You check this by digging your finger into the soil, and if you dont hit soil in the first 1/2-3/4 of an inch, but instead you find a layer of non-decomposed organic matter that is dense, then you have thatch. Test many different areas all over the lawn, as one area might not have thatch, anotheer may have it bad. Some people misidentify thatch as the loose stuff laying on top of your grass, but thats not thatch. Thatch, if too thick will make it difficult for moisture to get through, it will choke out your grass, prevent it from spreading, etc. It has to go! You cannot seed over it, or into it if it is too thick(over 1/2")

It would need to be dethatched and you can either rent a dethatcher from Home Depot for about $100 per day($75/4 hours) or hire someone to do it. But when you dethatch, you loosen and break up all that garbage and you then have to rake it up and get rid of it! There might be a lot.

Then you must re-seed the lawn with a good grass mix that will do good in sun, which it looks like you have plenty of. I'd go with a good improved
Tall Fescue mixture. But by the time you get that done this season, it will be May, then it will get hot and dry in 1 month, possibly killing off the new grass seed, so maybe its best to wait til Fall.

However, if you dig down and find you dont have over 1/2 inch if thatch, then you need to fertilize for now, and then powerseed in fall.
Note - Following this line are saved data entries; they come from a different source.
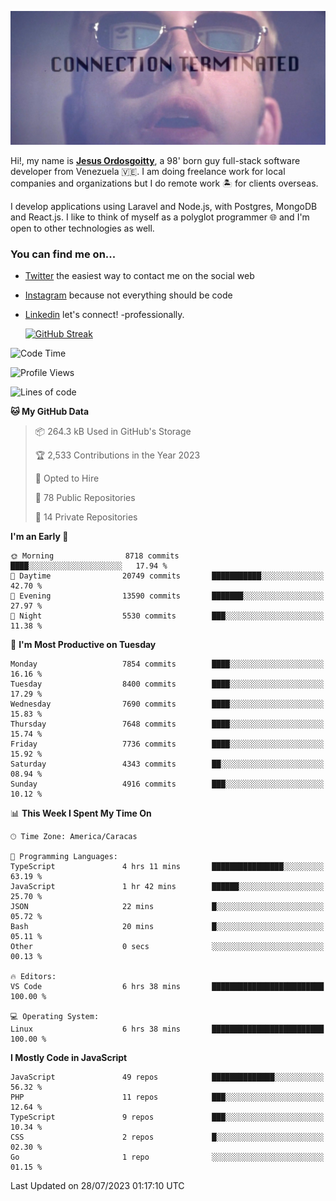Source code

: ![hackers movie reference](./disconnected.jpg)

Hi!, my name is [**Jesus Ordosgoitty**](https://jodaz.xyz), a 98' born guy full-stack software developer from Venezuela 🇻🇪. I am doing freelance work for local companies and organizations but I do remote work 🏝️ for clients overseas. 

I develop applications using Laravel and Node.js, with Postgres, MongoDB and React.js. I like to think of myself as a polyglot programmer 🌐 and I'm open to other technologies as well.

### You can find me on...

- [Twitter](https://twitter.com/jodaz_) the easiest way to contact me on the social web
- [Instagram](https://instagram.com/jodaz_) because not everything should be code
- [Linkedin](https://linkedin.com/in/jodaz) let's connect! -professionally.


    [![GitHub Streak](https://streak-stats.demolab.com?user=jodaz&theme=tokyonight)](https://git.io/streak-stats)

<!--START_SECTION:waka-->
![Code Time](http://img.shields.io/badge/Code%20Time-4%2C110%20hrs%2057%20mins-blue)

![Profile Views](http://img.shields.io/badge/Profile%20Views-0-blue)

![Lines of code](https://img.shields.io/badge/From%20Hello%20World%20I%27ve%20Written-87.4%20million%20lines%20of%20code-blue)

**🐱 My GitHub Data** 

> 📦 264.3 kB Used in GitHub's Storage 
 > 
> 🏆 2,533 Contributions in the Year 2023
 > 
> 💼 Opted to Hire
 > 
> 📜 78 Public Repositories 
 > 
> 🔑 14 Private Repositories 
 > 
**I'm an Early 🐤** 

```text
🌞 Morning                8718 commits        ████░░░░░░░░░░░░░░░░░░░░░   17.94 % 
🌆 Daytime                20749 commits       ███████████░░░░░░░░░░░░░░   42.70 % 
🌃 Evening                13590 commits       ███████░░░░░░░░░░░░░░░░░░   27.97 % 
🌙 Night                  5530 commits        ███░░░░░░░░░░░░░░░░░░░░░░   11.38 % 
```
📅 **I'm Most Productive on Tuesday** 

```text
Monday                   7854 commits        ████░░░░░░░░░░░░░░░░░░░░░   16.16 % 
Tuesday                  8400 commits        ████░░░░░░░░░░░░░░░░░░░░░   17.29 % 
Wednesday                7690 commits        ████░░░░░░░░░░░░░░░░░░░░░   15.83 % 
Thursday                 7648 commits        ████░░░░░░░░░░░░░░░░░░░░░   15.74 % 
Friday                   7736 commits        ████░░░░░░░░░░░░░░░░░░░░░   15.92 % 
Saturday                 4343 commits        ██░░░░░░░░░░░░░░░░░░░░░░░   08.94 % 
Sunday                   4916 commits        ███░░░░░░░░░░░░░░░░░░░░░░   10.12 % 
```


📊 **This Week I Spent My Time On** 

```text
🕑︎ Time Zone: America/Caracas

💬 Programming Languages: 
TypeScript               4 hrs 11 mins       ████████████████░░░░░░░░░   63.19 % 
JavaScript               1 hr 42 mins        ██████░░░░░░░░░░░░░░░░░░░   25.70 % 
JSON                     22 mins             █░░░░░░░░░░░░░░░░░░░░░░░░   05.72 % 
Bash                     20 mins             █░░░░░░░░░░░░░░░░░░░░░░░░   05.11 % 
Other                    0 secs              ░░░░░░░░░░░░░░░░░░░░░░░░░   00.13 % 

🔥 Editors: 
VS Code                  6 hrs 38 mins       █████████████████████████   100.00 % 

💻 Operating System: 
Linux                    6 hrs 38 mins       █████████████████████████   100.00 % 
```

**I Mostly Code in JavaScript** 

```text
JavaScript               49 repos            ██████████████░░░░░░░░░░░   56.32 % 
PHP                      11 repos            ███░░░░░░░░░░░░░░░░░░░░░░   12.64 % 
TypeScript               9 repos             ███░░░░░░░░░░░░░░░░░░░░░░   10.34 % 
CSS                      2 repos             █░░░░░░░░░░░░░░░░░░░░░░░░   02.30 % 
Go                       1 repo              ░░░░░░░░░░░░░░░░░░░░░░░░░   01.15 % 
```




 Last Updated on 28/07/2023 01:17:10 UTC
<!--END_SECTION:waka-->
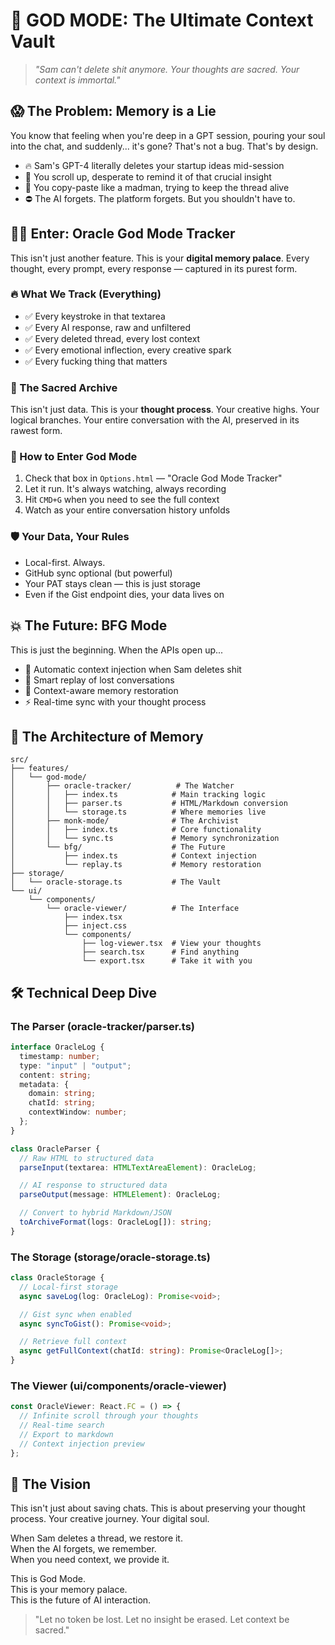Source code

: # 🧠 GOD MODE: The Ultimate Context Vault

> _"Sam can't delete shit anymore. Your thoughts are sacred. Your context is immortal."_

## 😱 The Problem: Memory is a Lie

You know that feeling when you're deep in a GPT session, pouring your soul into the chat, and suddenly... it's gone? That's not a bug. That's by design.

- 🔥 Sam's GPT-4 literally deletes your startup ideas mid-session
- 🧠 You scroll up, desperate to remind it of that crucial insight
- 💭 You copy-paste like a madman, trying to keep the thread alive
- ⛔ The AI forgets. The platform forgets. But you shouldn't have to.

## 🧙‍♂️ Enter: Oracle God Mode Tracker

This isn't just another feature. This is your **digital memory palace**. Every thought, every prompt, every response — captured in its purest form.

### 🔥 What We Track (Everything)

- ✅ Every keystroke in that textarea
- ✅ Every AI response, raw and unfiltered
- ✅ Every deleted thread, every lost context
- ✅ Every emotional inflection, every creative spark
- ✅ Every fucking thing that matters

### 🧪 The Sacred Archive

This isn't just data. This is your **thought process**. Your creative highs. Your logical branches. Your entire conversation with the AI, preserved in its rawest form.

### 🔑 How to Enter God Mode

1. Check that box in `Options.html` — "Oracle God Mode Tracker"
2. Let it run. It's always watching, always recording
3. Hit `CMD+G` when you need to see the full context
4. Watch as your entire conversation history unfolds

### 🛡️ Your Data, Your Rules

- Local-first. Always.
- GitHub sync optional (but powerful)
- Your PAT stays clean — this is just storage
- Even if the Gist endpoint dies, your data lives on

## 💥 The Future: BFG Mode

This is just the beginning. When the APIs open up...

- 🔄 Automatic context injection when Sam deletes shit
- 🎯 Smart replay of lost conversations
- 🧠 Context-aware memory restoration
- ⚡ Real-time sync with your thought process

## 📁 The Architecture of Memory

```
src/
├── features/
│   └── god-mode/
│       ├── oracle-tracker/          # The Watcher
│       │   ├── index.ts            # Main tracking logic
│       │   ├── parser.ts           # HTML/Markdown conversion
│       │   └── storage.ts          # Where memories live
│       ├── monk-mode/              # The Archivist
│       │   ├── index.ts            # Core functionality
│       │   └── sync.ts             # Memory synchronization
│       └── bfg/                    # The Future
│           ├── index.ts            # Context injection
│           └── replay.ts           # Memory restoration
├── storage/
│   └── oracle-storage.ts           # The Vault
└── ui/
    └── components/
        └── oracle-viewer/          # The Interface
            ├── index.tsx
            ├── inject.css
            └── components/
                ├── log-viewer.tsx  # View your thoughts
                ├── search.tsx      # Find anything
                └── export.tsx      # Take it with you
```

## 🛠️ Technical Deep Dive

### The Parser (oracle-tracker/parser.ts)

```typescript
interface OracleLog {
  timestamp: number;
  type: "input" | "output";
  content: string;
  metadata: {
    domain: string;
    chatId: string;
    contextWindow: number;
  };
}

class OracleParser {
  // Raw HTML to structured data
  parseInput(textarea: HTMLTextAreaElement): OracleLog;

  // AI response to structured data
  parseOutput(message: HTMLElement): OracleLog;

  // Convert to hybrid Markdown/JSON
  toArchiveFormat(logs: OracleLog[]): string;
}
```

### The Storage (storage/oracle-storage.ts)

```typescript
class OracleStorage {
  // Local-first storage
  async saveLog(log: OracleLog): Promise<void>;

  // Gist sync when enabled
  async syncToGist(): Promise<void>;

  // Retrieve full context
  async getFullContext(chatId: string): Promise<OracleLog[]>;
}
```

### The Viewer (ui/components/oracle-viewer)

```typescript
const OracleViewer: React.FC = () => {
  // Infinite scroll through your thoughts
  // Real-time search
  // Export to markdown
  // Context injection preview
};
```

## 🚀 The Vision

This isn't just about saving chats. This is about preserving your thought process. Your creative journey. Your digital soul.

When Sam deletes a thread, we restore it.  
When the AI forgets, we remember.  
When you need context, we provide it.

This is God Mode.  
This is your memory palace.  
This is the future of AI interaction.

> "Let no token be lost. Let no insight be erased. Let context be sacred."
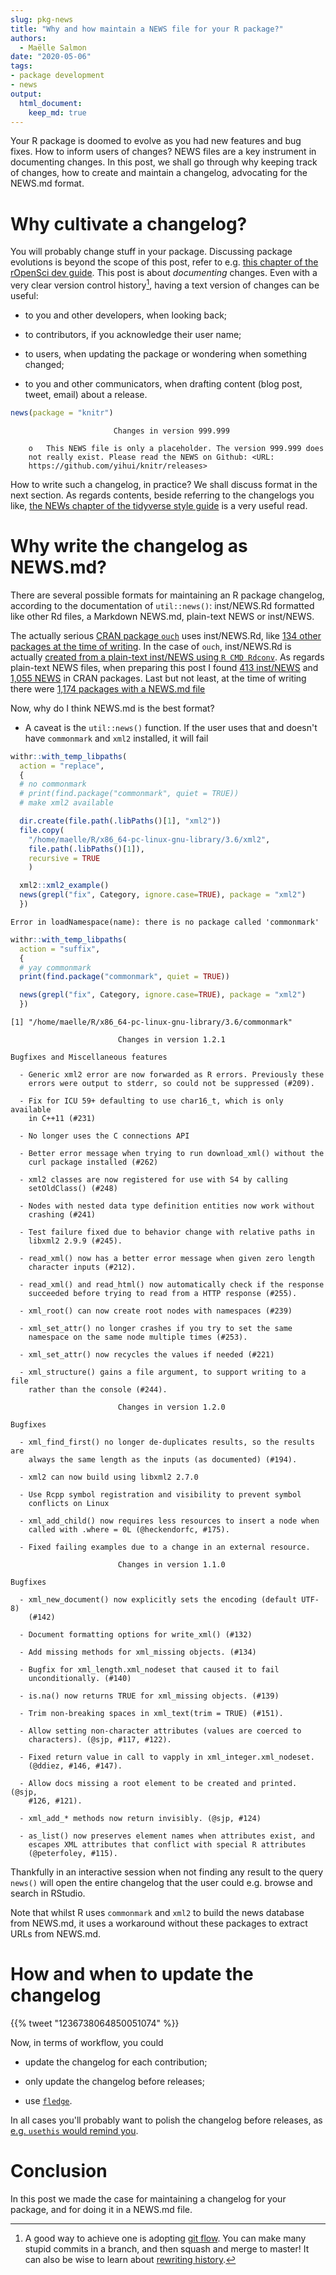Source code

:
 ```yaml
---
slug: pkg-news
title: "Why and how maintain a NEWS file for your R package?"
authors:
  - Maëlle Salmon
date: "2020-05-06"
tags:
- package development
- news
output: 
  html_document:
    keep_md: true
---
```






Your R package is doomed to evolve as you had new features and bug fixes.
How to inform users of changes?
NEWS files are a key instrument in documenting changes.
In this post, we shall go through why keeping track of changes, how to create and maintain a changelog, advocating for the NEWS.md format.

# Why cultivate a changelog?

You will probably change stuff in your package.
Discussing package evolutions is beyond the scope of this post, refer to e.g. [this chapter of the rOpenSci dev guide](https://devguide.ropensci.org/evolution.html).
This post is about _documenting_ changes.
Even with a very clear version control history[^gitflow], having a text version of changes can be useful:

* to you and other developers, when looking back;

* to contributors, if you acknowledge their user name;

* to users, when updating the package or wondering when something changed;

* to you and other communicators, when drafting content (blog post, tweet, email) about a release.

```r 
news(package = "knitr")
```

```
                       Changes in version 999.999                       

    o   This NEWS file is only a placeholder. The version 999.999 does
	not really exist. Please read the NEWS on Github: <URL:
	https://github.com/yihui/knitr/releases>
```

How to write such a changelog, in practice?
We shall discuss format in the next section.
As regards contents, beside referring to the changelogs you like, [the NEWs chapter of the tidyverse style guide](https://style.tidyverse.org/news.html) is a very useful read.


# Why write the changelog as NEWS.md?

There are several possible formats for maintaining an R package changelog, according to the documentation of `util::news()`: inst/NEWS.Rd formatted like other Rd files, a Markdown NEWS.md, plain-text NEWS or inst/NEWS.

The actually serious [CRAN package `ouch`](https://kingaa.github.io/ouch/) uses inst/NEWS.Rd, like [134 other packages at the time of writing](https://github.com/search?l=&o=desc&q=org%3Acran+path%3A%2Finst%2F+filename%3ANEWS.Rd&s=indexed&type=Code).
In the case of `ouch`, inst/NEWS.Rd is actually [created from a plain-text inst/NEWS using `R CMD Rdconv`](https://github.com/kingaa/ouch/blob/8a2f39b895f97b7c8e8677f4052c42bbf16055c4/Makefile#L53-L54).
As regards plain-text NEWS files, when preparing this post I found [413 inst/NEWS](https://github.com/search?q=org%3Acran+path%3A%2Finst%2F+filename%3ANEWS&type=Code) and [1,055 NEWS](https://github.com/search?l=Text&q=org%3Acran+path%3A%2F+filename%3ANEWS&type=Code) in CRAN packages.
Last but not least, at the time of writing there were [1,174 packages with a NEWS.md file](https://github.com/search?l=Markdown&q=org%3Acran+path%3A%2F+filename%3ANEWS&type=Code)

Now, why do I think NEWS.md is the best format?



* A caveat is the `util::news()` function. If the user uses that and doesn't have `commonmark` and `xml2` installed, it will fail


```r 
withr::with_temp_libpaths(
  action = "replace",
  {
  # no commonmark
  # print(find.package("commonmark", quiet = TRUE))
  # make xml2 available

  dir.create(file.path(.libPaths()[1], "xml2"))
  file.copy(
    "/home/maelle/R/x86_64-pc-linux-gnu-library/3.6/xml2",
    file.path(.libPaths()[1]),
    recursive = TRUE
    )

  xml2::xml2_example()
  news(grepl("fix", Category, ignore.case=TRUE), package = "xml2")
  })
```

```
Error in loadNamespace(name): there is no package called 'commonmark'
```



```r 
withr::with_temp_libpaths(
  action = "suffix",
  {
  # yay commonmark
  print(find.package("commonmark", quiet = TRUE))

  news(grepl("fix", Category, ignore.case=TRUE), package = "xml2")
  })
```

```
[1] "/home/maelle/R/x86_64-pc-linux-gnu-library/3.6/commonmark"
```

```
                        Changes in version 1.2.1                        

Bugfixes and Miscellaneous features

  - Generic xml2 error are now forwarded as R errors. Previously these
    errors were output to stderr, so could not be suppressed (#209).

  - Fix for ICU 59+ defaulting to use char16_t, which is only available
    in C++11 (#231)

  - No longer uses the C connections API

  - Better error message when trying to run download_xml() without the
    curl package installed (#262)

  - xml2 classes are now registered for use with S4 by calling
    setOldClass() (#248)

  - Nodes with nested data type definition entities now work without
    crashing (#241)

  - Test failure fixed due to behavior change with relative paths in
    libxml2 2.9.9 (#245).

  - read_xml() now has a better error message when given zero length
    character inputs (#212).

  - read_xml() and read_html() now automatically check if the response
    succeeded before trying to read from a HTTP response (#255).

  - xml_root() can now create root nodes with namespaces (#239)

  - xml_set_attr() no longer crashes if you try to set the same
    namespace on the same node multiple times (#253).

  - xml_set_attr() now recycles the values if needed (#221)

  - xml_structure() gains a file argument, to support writing to a file
    rather than the console (#244).

                        Changes in version 1.2.0                        

Bugfixes

  - xml_find_first() no longer de-duplicates results, so the results are
    always the same length as the inputs (as documented) (#194).

  - xml2 can now build using libxml2 2.7.0

  - Use Rcpp symbol registration and visibility to prevent symbol
    conflicts on Linux

  - xml_add_child() now requires less resources to insert a node when
    called with .where = 0L (@heckendorfc, #175).

  - Fixed failing examples due to a change in an external resource.

                        Changes in version 1.1.0                        

Bugfixes

  - xml_new_document() now explicitly sets the encoding (default UTF-8)
    (#142)

  - Document formatting options for write_xml() (#132)

  - Add missing methods for xml_missing objects. (#134)

  - Bugfix for xml_length.xml_nodeset that caused it to fail
    unconditionally. (#140)

  - is.na() now returns TRUE for xml_missing objects. (#139)

  - Trim non-breaking spaces in xml_text(trim = TRUE) (#151).

  - Allow setting non-character attributes (values are coerced to
    characters). (@sjp, #117, #122).

  - Fixed return value in call to vapply in xml_integer.xml_nodeset.
    (@ddiez, #146, #147).

  - Allow docs missing a root element to be created and printed. (@sjp,
    #126, #121).

  - xml_add_* methods now return invisibly. (@sjp, #124)

  - as_list() now preserves element names when attributes exist, and
    escapes XML attributes that conflict with special R attributes
    (@peterfoley, #115).
```

Thankfully in an interactive session when not finding any result to the query `news()` will open the entire changelog that the user could e.g. browse and search in RStudio.

Note that whilst R uses `commonmark` and `xml2` to build the news database from NEWS.md, it uses a workaround without these packages to extract URLs from NEWS.md.

# How and when to update the changelog

<!--html_preserve-->{{% tweet "1236738064850051074" %}}<!--/html_preserve-->

Now, in terms of workflow, you could

* update the changelog for each contribution;

* only update the changelog before releases;

* use [`fledge`](https://github.com/krlmlr/fledge).

In all cases you'll probably want to polish the changelog before releases, as [e.g. `usethis` would remind you](https://github.com/r-lib/usethis/blob/582a3fa886c042fe6c91376a6e4332df09a3db2a/R/release.R#L68).

# Conclusion

In this post we made the case for maintaining a changelog for your package, and for doing it in a NEWS.md file.

[^gitflow]: A good way to achieve one is adopting [git flow](https://www.atlassian.com/git/tutorials/comparing-workflows/gitflow-workflow). You can make many stupid commits in a branch, and then squash and merge to master! It can also be wise to learn about [rewriting history](https://git-scm.com/book/en/v2/Git-Tools-Rewriting-History).
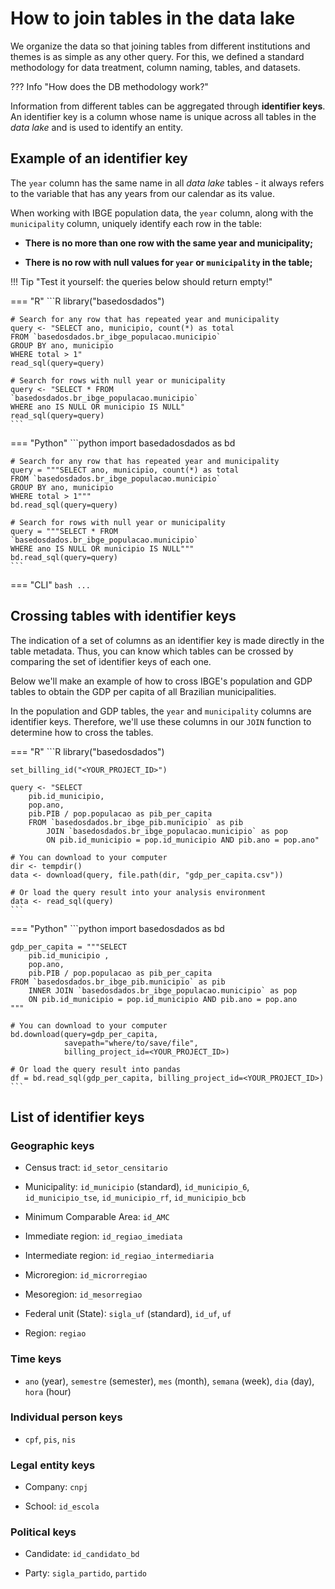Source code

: # How to join tables in the **data lake**

We organize the data so that joining tables from different institutions and themes
is as simple as any other query. For this, we defined a standard methodology for
data treatment, column naming, tables, and datasets.

??? Info "How does the DB methodology work?"

Information from different tables can be aggregated through **identifier keys**.
An identifier key is a column whose name is unique across all tables in the
*data lake* and is used to identify an entity.

## Example of an identifier key

The `year` column has the same name in all *data lake* tables - it always refers
to the variable that has any years from our calendar as its value.

When working with IBGE population data, the `year` column, along with the
`municipality` column, uniquely identify each row in the table:

- **There is no more than one row with the same year and municipality;**

- **There is no row with null values for `year` or `municipality` in the table;**

!!! Tip "Test it yourself: the queries below should return empty!"

=== "R"
    ```R
    library("basedosdados")

    # Search for any row that has repeated year and municipality
    query <- "SELECT ano, municipio, count(*) as total
    FROM `basedosdados.br_ibge_populacao.municipio`
    GROUP BY ano, municipio
    WHERE total > 1"
    read_sql(query=query)

    # Search for rows with null year or municipality
    query <- "SELECT * FROM
    `basedosdados.br_ibge_populacao.municipio`
    WHERE ano IS NULL OR municipio IS NULL"
    read_sql(query=query)
    ```

=== "Python"
    ```python
    import basedadosdados as bd

    # Search for any row that has repeated year and municipality
    query = """SELECT ano, municipio, count(*) as total
    FROM `basedosdados.br_ibge_populacao.municipio`
    GROUP BY ano, municipio
    WHERE total > 1"""
    bd.read_sql(query=query)

    # Search for rows with null year or municipality
    query = """SELECT * FROM
    `basedosdados.br_ibge_populacao.municipio`
    WHERE ano IS NULL OR municipio IS NULL"""
    bd.read_sql(query=query)
    ```

=== "CLI"
    ```bash
    ...
    ```

## Crossing tables with identifier keys

The indication of a set of columns as an identifier key is made directly in the
table metadata. Thus, you can know which tables can be crossed by comparing the
set of identifier keys of each one.

Below we'll make an example of how to cross IBGE's population and GDP tables to
obtain the GDP per capita of all Brazilian municipalities.

In the population and GDP tables, the `year` and `municipality` columns are
identifier keys. Therefore, we'll use these columns in our `JOIN` function to
determine how to cross the tables.

=== "R"
    ```R
    library("basedosdados")

    set_billing_id("<YOUR_PROJECT_ID>")

    query <- "SELECT
        pib.id_municipio,
        pop.ano,
        pib.PIB / pop.populacao as pib_per_capita
        FROM `basedosdados.br_ibge_pib.municipio` as pib
            JOIN `basedosdados.br_ibge_populacao.municipio` as pop
            ON pib.id_municipio = pop.id_municipio AND pib.ano = pop.ano"

    # You can download to your computer
    dir <- tempdir()
    data <- download(query, file.path(dir, "gdp_per_capita.csv"))

    # Or load the query result into your analysis environment
    data <- read_sql(query)
    ```

=== "Python"
    ```python
    import basedosdados as bd

    gdp_per_capita = """SELECT
        pib.id_municipio ,
        pop.ano,
        pib.PIB / pop.populacao as pib_per_capita
    FROM `basedosdados.br_ibge_pib.municipio` as pib
        INNER JOIN `basedosdados.br_ibge_populacao.municipio` as pop
        ON pib.id_municipio = pop.id_municipio AND pib.ano = pop.ano
    """

    # You can download to your computer
    bd.download(query=gdp_per_capita,
                savepath="where/to/save/file",
                billing_project_id=<YOUR_PROJECT_ID>)

    # Or load the query result into pandas
    df = bd.read_sql(gdp_per_capita, billing_project_id=<YOUR_PROJECT_ID>)
    ```

<!-- TODO: CROSSING EXAMPLE -->

## List of identifier keys

### Geographic keys

- Census tract: `id_setor_censitario`

- Municipality: `id_municipio` (standard), `id_municipio_6`, `id_municipio_tse`, `id_municipio_rf`, `id_municipio_bcb`

- Minimum Comparable Area: `id_AMC`

- Immediate region: `id_regiao_imediata`

- Intermediate region: `id_regiao_intermediaria`

- Microregion: `id_microrregiao`

- Mesoregion: `id_mesorregiao`

- Federal unit (State): `sigla_uf` (standard), `id_uf`, `uf`

- Region: `regiao`

### Time keys

- `ano` (year), `semestre` (semester), `mes` (month), `semana` (week), `dia` (day), `hora` (hour)

### Individual person keys

- `cpf`, `pis`, `nis`

### Legal entity keys

- Company: `cnpj`

- School: `id_escola`

### Political keys

- Candidate: `id_candidato_bd`

- Party: `sigla_partido`, `partido`
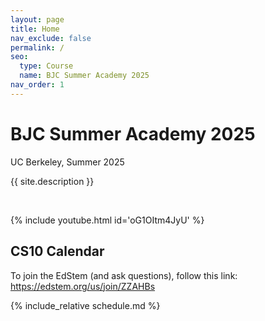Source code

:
 ```yaml
---
layout: page
title: Home
nav_exclude: false
permalink: /
seo:
  type: Course
  name: BJC Summer Academy 2025
nav_order: 1
---
```


# **BJC Summer Academy 2025**
UC Berkeley, Summer 2025



{{ site.description }}

<br/>

{% include youtube.html id='oG1OItm4JyU' %}


## CS10 Calendar

To join the EdStem (and ask questions), follow this link: <a href="EdStem">https://edstem.org/us/join/ZZAHBs</a>

{% include_relative schedule.md %}


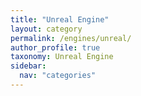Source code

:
 ```yaml
---
title: "Unreal Engine"
layout: category
permalink: /engines/unreal/
author_profile: true
taxonomy: Unreal Engine
sidebar:
  nav: "categories"
---
```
Either way, if your soil is the typical clay we have in this region, and hasnt been topsoiled in recent years, it would be best to topsoil with GOOD QUALITY topsoil. Good quality being the operative words, as much of the topsoil around here is just sifted clay! But seed in fall.

As far as a lawn service in the mean time, buy a BROADCAST spreader, and put down an application of granular fertilizer with pre emergent crabgrass control.Buy a pump sprayer(or preferably a backpack pump sprayer), buy some lawn broadleaf weed control concentrate, mix according to label instruction and spray your broadleaf weeds. You could get away with using granular weed control, but right now you need to use a fertilizer/crabgrass mix, not the fertilizer/weed control mix. So do the weed control with liquid as it works better. Plus that way you can put it down on every service as needed, regardless of what the granular fertilizer is or isnt mixed with.

In summer, apply grub control(preventative) in June or so, then a surface feeding insect control if necessary in July or August. Spray your weed control as necessary.

In fall, use an early fall fertilizer in mid september or so, (spray weeds), and a winterizer in late October/November. Seed in mid september, or when ever the hot dry summer weather ends.

If not power seeding, then do a core aeration in fall(not spring or summer after pre emergent is added). This will help loosen the compacted soil. Take it for granted your soil is low in ph, as it ALWAYS is around here, so lime is always good. it can really be put down any time, but most pros put it down in fall for scheduling reasons. You can rent an aerator for $75 at Home Depot. Get a Classen or Blue Bird. With lime, always use the granular or preferably pelleted/pelletized lime, NOT the messy, powdery pulverized lime! Unlike the powdered lime, you wont even be able to tell you applied the pelletized after your done cause its brown, and not very dusty.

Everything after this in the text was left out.